Lead: In recent decades the Great Sphinx of Gaza has shown signs of advanced deterioration. It may actually be older than was once thought.

Tag: A Moment in Time with Dan Roberts.

Content: The Sphinx has fired the imagination of poets, scholars, and tourists for generations. Recently stones have begun falling off this massive statue, masonry veneer from the left hind paw in 1981, and a huge piece of bedrock from the right shoulder in 1988. This has led to speculation that the giant lion-shaped figure is actually much older than had been estimated.

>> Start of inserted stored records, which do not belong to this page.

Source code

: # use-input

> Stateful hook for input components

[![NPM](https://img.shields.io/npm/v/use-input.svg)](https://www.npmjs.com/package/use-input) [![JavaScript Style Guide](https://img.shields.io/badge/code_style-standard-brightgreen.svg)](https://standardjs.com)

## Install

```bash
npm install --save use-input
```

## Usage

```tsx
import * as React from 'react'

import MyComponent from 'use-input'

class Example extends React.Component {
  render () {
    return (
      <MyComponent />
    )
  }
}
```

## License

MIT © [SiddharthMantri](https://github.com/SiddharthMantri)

Heretofore, archeologists have dated the Sphinx as originating in the Old Kingdom about 2500 years B.C.E. The recent decay has led some scholars to assert that the monument is more like 5000 to 7000 years B.C.E. However this dispute is resolved, it has led to heightened interest in the origins of the statue and to what use it was put in the cultic life of the ancient Egyptian religion. The Sphinx sits within a cluster of burial monuments and temples near Giza just south of the Nile Delta. The three giant pyramids of Pharaohs Khufu, Khafre, and Menkaure dominate the skyline. Each of the giant structures had a long causeway or narrow ceremonial boulevard that ran from a temple beside the pyramid down to another temple close to the River itself. This last was called the Valley Temple and served as an entrance to each pyramid complex.